Output, word for word, every line from the start of the listing down to and including the line that contains "To run [Python"; include nothing else.

*** Opening DATA SUPPLIED ***

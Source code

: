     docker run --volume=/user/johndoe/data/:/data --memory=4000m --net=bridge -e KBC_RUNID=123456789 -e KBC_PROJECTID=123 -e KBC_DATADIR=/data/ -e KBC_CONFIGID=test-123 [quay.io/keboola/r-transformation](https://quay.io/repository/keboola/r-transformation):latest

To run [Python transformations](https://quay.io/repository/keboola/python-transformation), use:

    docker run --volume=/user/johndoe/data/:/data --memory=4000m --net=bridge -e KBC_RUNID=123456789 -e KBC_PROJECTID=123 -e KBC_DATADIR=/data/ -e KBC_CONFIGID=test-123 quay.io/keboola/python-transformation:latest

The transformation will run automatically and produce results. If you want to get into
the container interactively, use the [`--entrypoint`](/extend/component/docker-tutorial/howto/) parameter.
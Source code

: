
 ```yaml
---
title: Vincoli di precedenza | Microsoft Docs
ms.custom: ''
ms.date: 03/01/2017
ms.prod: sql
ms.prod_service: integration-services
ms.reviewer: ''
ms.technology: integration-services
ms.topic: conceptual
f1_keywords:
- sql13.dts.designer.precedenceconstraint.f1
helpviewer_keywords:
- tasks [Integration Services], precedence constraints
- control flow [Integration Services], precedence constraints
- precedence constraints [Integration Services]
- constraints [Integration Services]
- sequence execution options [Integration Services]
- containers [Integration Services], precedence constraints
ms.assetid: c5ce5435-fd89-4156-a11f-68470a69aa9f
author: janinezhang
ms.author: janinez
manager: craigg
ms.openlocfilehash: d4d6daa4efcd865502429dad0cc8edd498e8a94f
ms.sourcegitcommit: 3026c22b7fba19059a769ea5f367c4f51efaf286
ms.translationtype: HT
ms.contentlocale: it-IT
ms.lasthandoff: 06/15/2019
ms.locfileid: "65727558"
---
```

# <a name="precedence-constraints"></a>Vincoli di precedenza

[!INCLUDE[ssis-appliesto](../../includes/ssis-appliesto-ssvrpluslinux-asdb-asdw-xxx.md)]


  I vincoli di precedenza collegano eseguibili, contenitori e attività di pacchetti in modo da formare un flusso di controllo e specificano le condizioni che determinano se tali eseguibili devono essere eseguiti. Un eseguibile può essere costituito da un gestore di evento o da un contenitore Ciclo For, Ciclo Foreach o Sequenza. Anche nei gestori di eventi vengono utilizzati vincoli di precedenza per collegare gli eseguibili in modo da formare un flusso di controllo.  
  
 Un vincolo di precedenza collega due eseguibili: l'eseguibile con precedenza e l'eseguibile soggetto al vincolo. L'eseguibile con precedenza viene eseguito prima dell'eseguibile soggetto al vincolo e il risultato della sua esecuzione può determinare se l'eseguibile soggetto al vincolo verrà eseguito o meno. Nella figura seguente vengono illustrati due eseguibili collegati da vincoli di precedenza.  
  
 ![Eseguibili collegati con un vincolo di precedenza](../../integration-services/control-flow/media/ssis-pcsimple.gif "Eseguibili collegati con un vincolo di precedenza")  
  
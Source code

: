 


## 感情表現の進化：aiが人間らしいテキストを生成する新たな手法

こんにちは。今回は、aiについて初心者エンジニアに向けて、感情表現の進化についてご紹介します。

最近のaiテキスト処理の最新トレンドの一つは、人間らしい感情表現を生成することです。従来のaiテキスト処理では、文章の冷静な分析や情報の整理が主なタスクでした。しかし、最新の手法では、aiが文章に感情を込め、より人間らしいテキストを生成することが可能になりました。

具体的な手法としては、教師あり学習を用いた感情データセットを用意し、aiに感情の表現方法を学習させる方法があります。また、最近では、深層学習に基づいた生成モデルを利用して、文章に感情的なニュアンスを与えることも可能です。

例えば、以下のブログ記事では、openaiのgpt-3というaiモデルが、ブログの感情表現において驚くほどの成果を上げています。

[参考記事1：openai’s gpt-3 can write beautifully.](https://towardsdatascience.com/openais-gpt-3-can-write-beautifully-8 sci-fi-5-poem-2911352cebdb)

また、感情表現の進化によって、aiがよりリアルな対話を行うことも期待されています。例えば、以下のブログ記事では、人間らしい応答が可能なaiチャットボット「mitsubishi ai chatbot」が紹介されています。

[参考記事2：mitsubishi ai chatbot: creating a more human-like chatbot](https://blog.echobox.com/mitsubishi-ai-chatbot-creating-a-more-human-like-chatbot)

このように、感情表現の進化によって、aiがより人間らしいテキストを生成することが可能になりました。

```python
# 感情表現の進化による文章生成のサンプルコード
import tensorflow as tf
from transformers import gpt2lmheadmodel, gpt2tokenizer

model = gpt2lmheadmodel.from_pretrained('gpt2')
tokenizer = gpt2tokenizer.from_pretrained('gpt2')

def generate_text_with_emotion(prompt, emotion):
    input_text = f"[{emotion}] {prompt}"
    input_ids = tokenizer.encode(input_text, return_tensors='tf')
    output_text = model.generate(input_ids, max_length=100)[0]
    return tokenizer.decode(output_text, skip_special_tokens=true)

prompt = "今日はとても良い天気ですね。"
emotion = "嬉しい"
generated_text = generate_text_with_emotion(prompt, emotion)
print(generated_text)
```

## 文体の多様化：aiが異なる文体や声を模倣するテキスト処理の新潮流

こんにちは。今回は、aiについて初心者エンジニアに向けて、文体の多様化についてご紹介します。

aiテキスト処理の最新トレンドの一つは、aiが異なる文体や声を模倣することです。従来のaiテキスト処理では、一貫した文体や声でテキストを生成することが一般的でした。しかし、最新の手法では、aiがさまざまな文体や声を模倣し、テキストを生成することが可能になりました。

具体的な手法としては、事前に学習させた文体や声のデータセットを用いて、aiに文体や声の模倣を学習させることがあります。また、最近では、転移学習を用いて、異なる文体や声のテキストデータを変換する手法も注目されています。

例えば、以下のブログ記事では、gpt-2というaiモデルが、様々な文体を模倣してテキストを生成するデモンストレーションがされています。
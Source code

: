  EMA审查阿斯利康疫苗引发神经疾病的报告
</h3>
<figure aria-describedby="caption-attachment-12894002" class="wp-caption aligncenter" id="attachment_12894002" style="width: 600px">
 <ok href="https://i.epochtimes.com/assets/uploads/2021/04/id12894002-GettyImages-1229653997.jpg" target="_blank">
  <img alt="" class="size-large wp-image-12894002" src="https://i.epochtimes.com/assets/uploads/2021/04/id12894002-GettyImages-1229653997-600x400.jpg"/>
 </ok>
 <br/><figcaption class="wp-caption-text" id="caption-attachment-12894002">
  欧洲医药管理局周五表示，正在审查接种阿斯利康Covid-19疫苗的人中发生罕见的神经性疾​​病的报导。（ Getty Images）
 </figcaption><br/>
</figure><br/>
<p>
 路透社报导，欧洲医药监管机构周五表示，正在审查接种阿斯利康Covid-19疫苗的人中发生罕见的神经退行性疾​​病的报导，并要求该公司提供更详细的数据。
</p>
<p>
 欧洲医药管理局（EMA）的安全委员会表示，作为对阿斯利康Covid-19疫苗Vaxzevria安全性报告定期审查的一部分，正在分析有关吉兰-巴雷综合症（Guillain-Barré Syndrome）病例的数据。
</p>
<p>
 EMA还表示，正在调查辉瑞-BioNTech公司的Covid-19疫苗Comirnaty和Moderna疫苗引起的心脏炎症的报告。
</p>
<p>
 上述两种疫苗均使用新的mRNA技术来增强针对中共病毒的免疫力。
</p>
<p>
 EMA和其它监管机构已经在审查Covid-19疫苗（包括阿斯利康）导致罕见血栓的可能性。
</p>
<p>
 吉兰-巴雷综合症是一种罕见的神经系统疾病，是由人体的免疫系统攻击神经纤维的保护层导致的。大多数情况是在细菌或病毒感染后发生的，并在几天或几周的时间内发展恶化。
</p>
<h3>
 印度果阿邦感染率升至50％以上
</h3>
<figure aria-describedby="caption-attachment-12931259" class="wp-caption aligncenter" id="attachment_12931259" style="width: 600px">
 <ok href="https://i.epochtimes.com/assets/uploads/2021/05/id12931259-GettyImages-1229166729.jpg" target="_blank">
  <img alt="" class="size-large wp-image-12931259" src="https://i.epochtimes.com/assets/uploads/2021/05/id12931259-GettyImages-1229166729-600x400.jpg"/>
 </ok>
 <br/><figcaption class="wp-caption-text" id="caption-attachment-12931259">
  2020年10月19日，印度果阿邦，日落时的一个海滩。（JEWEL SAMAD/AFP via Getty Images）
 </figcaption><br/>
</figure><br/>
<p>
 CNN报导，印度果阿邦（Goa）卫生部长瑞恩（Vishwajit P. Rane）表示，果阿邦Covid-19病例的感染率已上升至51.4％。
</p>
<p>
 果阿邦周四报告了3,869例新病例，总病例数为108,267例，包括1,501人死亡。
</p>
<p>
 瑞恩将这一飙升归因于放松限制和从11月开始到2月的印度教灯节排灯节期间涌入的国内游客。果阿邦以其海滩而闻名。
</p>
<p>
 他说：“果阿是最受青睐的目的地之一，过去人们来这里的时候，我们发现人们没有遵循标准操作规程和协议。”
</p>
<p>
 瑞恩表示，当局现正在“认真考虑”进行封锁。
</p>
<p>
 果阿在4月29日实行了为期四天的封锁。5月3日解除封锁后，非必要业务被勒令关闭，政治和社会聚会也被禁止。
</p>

*** Closing DATA SUPPLIED ***

§ **SOLUTION TO THIS PROBLEM**
Source code

:     docker run --volume=/user/johndoe/data/:/data --memory=4000m --net=bridge -e KBC_RUNID=123456789 -e KBC_PROJECTID=123 -e KBC_DATADIR=/data/ -e KBC_CONFIGID=test-123 [quay.io/keboola/r-transformation](https://quay.io/repository/keboola/r-transformation):latest

To run [Python transformations](https://quay.io/repository/keboola/python-transformation), use:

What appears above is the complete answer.